4.6 KiB
PDF Extraction Benchmarks
Enterprise Benchmark (2025 Procycons)
Production-grade comparison of ML-based PDF extraction tools.
| Tool | Table Accuracy | Text Fidelity | Speed (s/page) | Memory (GB) |
|---|---|---|---|---|
| Docling | 97.9% | 100% | 6.28 | 2.1 |
| Marker | 89.2% | 98.5% | 8.45 | 3.5 |
| MinerU | 92.1% | 99.2% | 12.33 | 4.2 |
| Unstructured.io | 75.0% | 95.8% | 51.02 | 1.8 |
| PyMuPDF4LLM | 82.3% | 97.1% | 4.12 | 1.2 |
| LlamaParse | 88.5% | 97.3% | 6.00 | N/A (cloud) |
Test corpus: 500 academic papers, business reports, financial statements (mixed complexity)

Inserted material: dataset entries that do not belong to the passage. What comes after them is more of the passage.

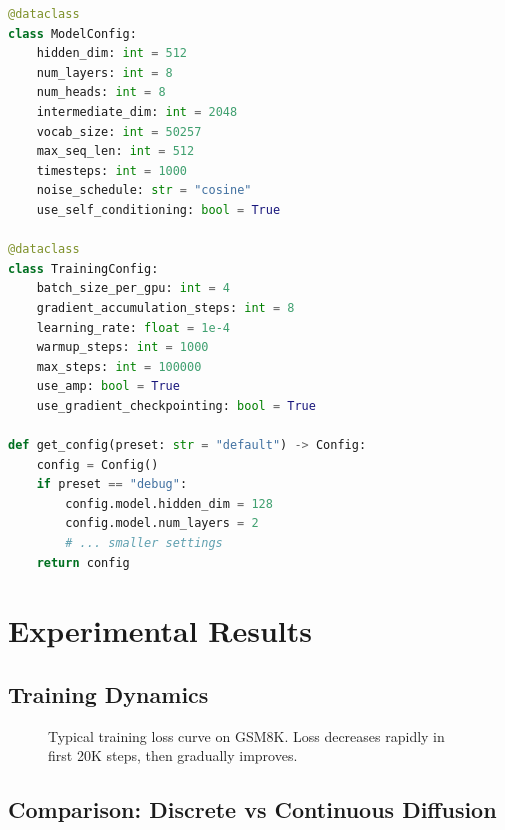 \documentclass[11pt,a4paper]{article}
\begin{document}
\begin{lstlisting}[language=Python]
@dataclass
class ModelConfig:
    hidden_dim: int = 512
    num_layers: int = 8
    num_heads: int = 8
    intermediate_dim: int = 2048
    vocab_size: int = 50257
    max_seq_len: int = 512
    timesteps: int = 1000
    noise_schedule: str = "cosine"
    use_self_conditioning: bool = True

@dataclass
class TrainingConfig:
    batch_size_per_gpu: int = 4
    gradient_accumulation_steps: int = 8
    learning_rate: float = 1e-4
    warmup_steps: int = 1000
    max_steps: int = 100000
    use_amp: bool = True
    use_gradient_checkpointing: bool = True

def get_config(preset: str = "default") -> Config:
    config = Config()
    if preset == "debug":
        config.model.hidden_dim = 128
        config.model.num_layers = 2
        # ... smaller settings
    return config
\end{lstlisting}

\section{Experimental Results}

\subsection{Training Dynamics}

\begin{figure}[H]
\centering
{}
\caption{Typical training loss curve on GSM8K. Loss decreases rapidly in first 20K steps, then gradually improves.}
\label{fig:training}
\end{figure}

\subsection{Comparison: Discrete vs Continuous Diffusion}
\end{document}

Key finding: Docling leads in table accuracy with competitive speed. Unstructured.io despite popularity has poor performance.

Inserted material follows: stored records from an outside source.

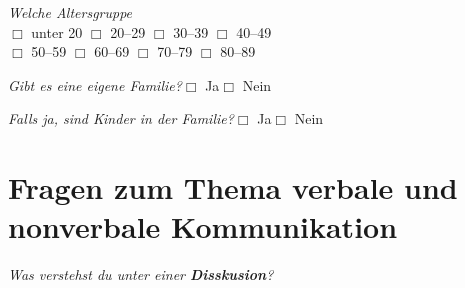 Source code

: \documentclass[a4paper,12pt]{scrartcl}
\newcommand{\checkbox}{\(\Box\)}
\newcommand{\hfilloutline}[1]{\rule{#1}{0.5pt}}
\newcommand{\frage}[1]{\textit{#1}}
\renewcommand{\emph}[1]{\textbf{#1}}
\begin{document}
\frage{Welche Altersgruppe}\\
\checkbox{} unter 20 \hfill
\checkbox{} 20--29 \hfill
\checkbox{} 30--39 \hfill
\checkbox{} 40--49 \\
\checkbox{} 50--59 \hfill
\checkbox{} 60--69 \hfill
\checkbox{} 70--79 \hfill
\checkbox{} 80--89

\frage{Gibt es eine eigene Familie?}\hfill \checkbox{} Ja\hspace{0.8cm}\checkbox{} Nein\par
\frage{Falls ja, sind Kinder in der Familie?}\hfill \checkbox{} Ja\hspace{0.8cm}\checkbox{} Nein
\newpage






\section*{Fragen zum Thema verbale und nonverbale Kommunikation}

\frage{Was verstehst du unter einer \emph{Disskusion}?}
\vspace{3cm}
\end{document}
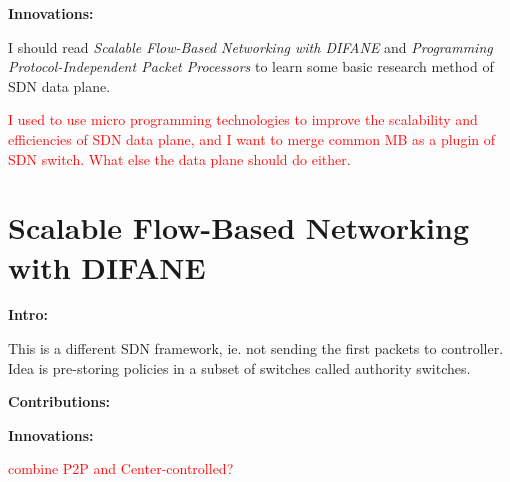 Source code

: \noindent
\textbf{Innovations:}

I should read \emph{Scalable Flow-Based Networking with DIFANE} and \emph{Programming Protocol-Independent Packet Processors} to learn some basic research method of SDN data plane.

\textcolor{red}{I used to use micro programming technologies to improve the scalability and efficiencies of SDN data plane, and I want to merge common MB as a plugin of SDN switch. What else the data plane should do either.}

\section{Scalable Flow-Based Networking with DIFANE}

\textbf{Intro:}

This is a different SDN framework, ie. not sending the first packets to controller. Idea is pre-storing policies in a subset of switches called authority switches.

\noindent
\textbf{Contributions:}

\noindent
\textbf{Innovations:}

\textcolor{red}{combine P2P and Center-controlled?} 


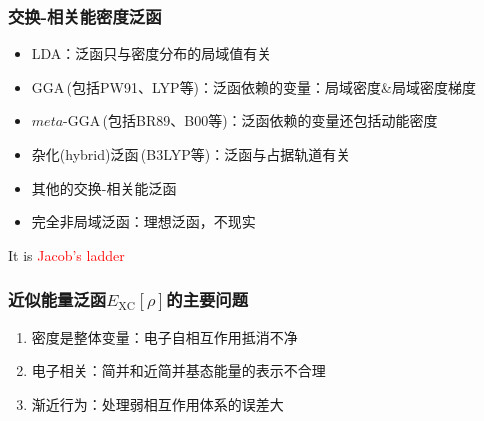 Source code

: \documentclass[cjk,slidestop,compress,mathserif,blue]{beamer}
\begin{document}
{
\frametitle{交换-相关能密度泛函}
\vskip 10pt
 \begin{itemize}%
   \setlength{\itemsep}{10pt}
 \item \textrm{LDA}：泛函只与密度分布的局域值有关
 \item \textrm{GGA}\,(包括\textrm{PW91}、\textrm{LYP}等)：泛函依赖的变量：局域密度\&局域密度梯度
 \item $meta$-\textrm{GGA}\,(包括\textrm{BR89}、\textrm{B00}等)：泛函依赖的变量还包括动能密度
 \item 杂化(\textrm{hybrid})泛函\,(\textrm{B3LYP}等)：泛函与占据轨道有关
 \item 其他的交换-相关能泛函
 \item 完全非局域泛函：\;\;理想泛函，不现实
   \end{itemize}
   \textrm{\huge It is \textcolor{red}{Jacob's ladder}}
}

\frame                               %
{
	\frametitle{近似能量泛函$E_{\mathrm{XC}}[\rho]$的主要问题}
\vskip 20pt
\begin{enumerate}%
   \setlength{\itemsep}{30pt}
 \item  密度是整体变量：电子自相互作用抵消不净%
 \item  电子相关：简并和近简并基态能量的表示不合理
 \item  渐近行为：处理弱相互作用体系的误差大
 \end{enumerate}
}

\end{document}
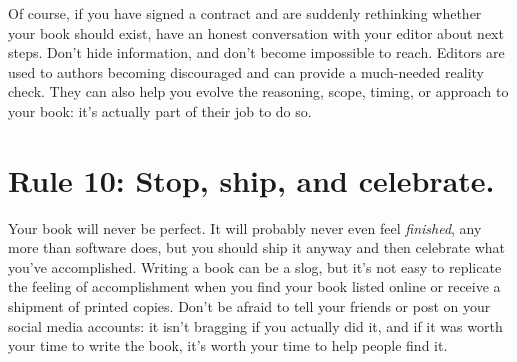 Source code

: \documentclass[10pt,letterpaper]{article}
\begin{document}
Of course, if you have signed a contract and are suddenly rethinking
whether your book should exist, have an honest conversation with your
editor about next steps.  Don't hide information, and don't become
impossible to reach.  Editors are used to authors becoming discouraged
and can provide a much-needed reality check.  They can also help you
evolve the reasoning, scope, timing, or approach to your book: it's
actually part of their job to do so.

\section*{Rule 10: Stop, ship, and celebrate.}

Your book will never be perfect.  It will probably never even feel
\emph{finished}, any more than software does, but you should ship it
anyway and then celebrate what you've accomplished.  Writing a book
can be a slog, but it's not easy to replicate the feeling of
accomplishment when you find your book listed online or receive a
shipment of printed copies.  Don't be afraid to tell your friends or
post on your social media accounts: it isn't bragging if you actually
did it, and if it was worth your time to write the book, it's worth
your time to help people find it.



\end{document}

Source: Procycons Enterprise PDF Processing Benchmark 2025
Academic PDF Test (This Research)
Real-world testing on distributed cognition literature.
Test Environment
- PDFs: 4 academic books
- Total size: 98.2 MB
- Pages: ~400 pages combined
- Content: Multi-column layouts, tables, figures, references
Test Results
Speed (90-page PDF, 1.9 MB)
| Tool | Total Time | Per Page | Speedup |
|---|---|---|---|
| pdftotext | 0.63s | 0.007s/page | 60x |
| PyMuPDF | 1.18s | 0.013s/page | 33x |
| Docling | 38.86s | 0.432s/page | 1x |
| pdfplumber | 38.91s | 0.432s/page | 1x |
Quality (Issues per document)
| Tool | Consecutive Spaces | Excessive Newlines | Control Chars | Garbled | Total |
|---|---|---|---|---|---|
| pdfplumber | 0 | 0 | 0 | 0 | 0 |
| PyMuPDF | 1 | 0 | 0 | 0 | 1 |
| Docling | 48 | 2 | 0 | 0 | 50 |
| pdftotext | 85 | 5 | 0 | 0 | 90 |
Structure Preservation
| Tool | Headers | Tables | Lists | Images |
|---|---|---|---|---|
| Docling | ✓ 36 | ✓ 16 rows | ✓ 307 items | ✓ 4 markers |
| PyMuPDF | ✗ | ✗ | ✗ | ✗ |
| pdfplumber | ✗ | ✗ | ✗ | ✗ |
| pdftotext | ✗ | ✗ | ✗ | ✗ |
Key finding: Docling is the ONLY tool that preserves document structure.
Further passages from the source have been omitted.